30 Year Old with $1mill: what to do!

well, lucky bugger, one of my good friends has had a string of good good luck,

he had a consulting business which was netting him about $50-$60k, some guy came around and offered him $400k for it, he took the offer,

checked out some shares he paid $20k for when he was 18, now worth $200k, cashed out

Parents won some money on lotto, I believe they won about $700k, they gave him $200k,

$200k from some unknown source, he jokingly claims its loose change:D not funny when the $200k is not yours:D

he's now got $1m sitting in the bank.

he's invited his friends round for a party and near the end of hte party when most had left, it was down to myself, him and another guy who im not too familiar with.

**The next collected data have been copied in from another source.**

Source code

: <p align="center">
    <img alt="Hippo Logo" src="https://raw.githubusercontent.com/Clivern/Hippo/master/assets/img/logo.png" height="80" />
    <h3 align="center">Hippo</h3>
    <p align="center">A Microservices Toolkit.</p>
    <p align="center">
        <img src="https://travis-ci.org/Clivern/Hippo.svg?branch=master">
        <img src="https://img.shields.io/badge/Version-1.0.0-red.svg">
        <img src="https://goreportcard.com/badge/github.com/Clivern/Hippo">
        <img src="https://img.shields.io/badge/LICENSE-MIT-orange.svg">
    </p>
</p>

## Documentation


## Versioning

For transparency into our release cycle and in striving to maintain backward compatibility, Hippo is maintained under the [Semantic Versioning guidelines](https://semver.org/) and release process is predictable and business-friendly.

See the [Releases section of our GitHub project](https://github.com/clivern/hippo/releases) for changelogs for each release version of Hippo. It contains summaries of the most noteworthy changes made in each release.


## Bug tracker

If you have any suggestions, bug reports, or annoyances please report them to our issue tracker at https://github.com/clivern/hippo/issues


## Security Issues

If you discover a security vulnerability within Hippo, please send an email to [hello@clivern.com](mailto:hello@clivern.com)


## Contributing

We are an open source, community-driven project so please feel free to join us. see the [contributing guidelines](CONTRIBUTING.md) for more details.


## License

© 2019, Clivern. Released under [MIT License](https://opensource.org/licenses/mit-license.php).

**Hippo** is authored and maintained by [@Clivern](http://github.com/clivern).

he asked us, what shall he do, he hates his job, and he thinks/believes he is no good at it, hence why he was only earning $50-$60k, he says his qualifactions are about to be outdated and then he'd be competing with every other graduate from India so things will get tougher, other then that he really doesn't have any qualifications or skills,

he thought that 1mill was enough to retire, but we quickly told him the reality.

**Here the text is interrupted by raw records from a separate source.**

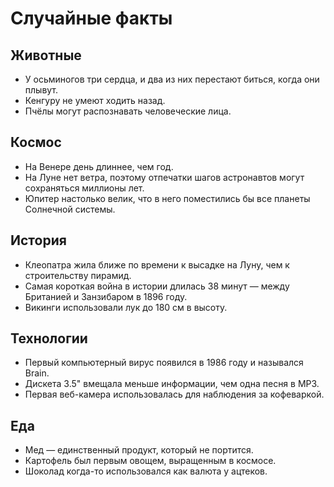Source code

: # Случайные факты

## Животные
- У осьминогов три сердца, и два из них перестают биться, когда они плывут.
- Кенгуру не умеют ходить назад.
- Пчёлы могут распознавать человеческие лица.

## Космос
- На Венере день длиннее, чем год.
- На Луне нет ветра, поэтому отпечатки шагов астронавтов могут сохраняться миллионы лет.
- Юпитер настолько велик, что в него поместились бы все планеты Солнечной системы.

## История
- Клеопатра жила ближе по времени к высадке на Луну, чем к строительству пирамид.
- Самая короткая война в истории длилась 38 минут — между Британией и Занзибаром в 1896 году.
- Викинги использовали лук до 180 см в высоту.

## Технологии
- Первый компьютерный вирус появился в 1986 году и назывался Brain.
- Дискета 3.5" вмещала меньше информации, чем одна песня в MP3.
- Первая веб-камера использовалась для наблюдения за кофеваркой.

## Еда
- Мед — единственный продукт, который не портится.
- Картофель был первым овощем, выращенным в космосе.
- Шоколад когда-то использовался как валюта у ацтеков.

I suggested property investment or even development full time, but he is scared of development, and he thinks investing is a good way to set upa nest egg.

What would you guys recommend, (Im asking on his behalf), Ive never been in that situation so I wouldnt have a clue!

thanks eveyrone
 
he had a consulting business which was netting him about $50-$60k

OK, so I'll assume that, as he got by on 60K pa before, he can get by on 60K pa.....it's triple the pension and double what the Govt reckon is a comfortable retirement income, so he'll be just fine I'm sure.


he thought that 1mill was enough to retire, but we quickly told him the reality.

If he has no other debt, I reckon he might do it. What reality did you tell him ??

What would you guys recommend

Without even thinking about it, he could do a very foolish thing and buy CBA shares outright with the 1m. At the current price of $ 49.23....he'd get 20,312 of them. They pay $ 3.02 in fully franked dividends, so his nett yield would be ;

Dividends = 20,312 * 3.02 = $ 61,342 per year

Imputation credits (bonus) = 3/7ths of Divs = $ 26,289 per year


The imputation credits would completely wipe out his entire tax liability and then some, so he could get some little part-time job of his choosing to keep himself active and all of that income would also be tax free.


He could live the life he wanted, rent somewhere comfortable, do things and eat to the same standard he did before with his previous job and be better off.


Obviously, the CBA would not bother him him rates, land tax, repairs or moaning about a leaking tap or a hole in the roof in winter.


That's without thinking.
 
What 'tard sells 200k of shares, unless they are looking to underperform in the future? Nice tax bill. I call BS on the story, thats just me.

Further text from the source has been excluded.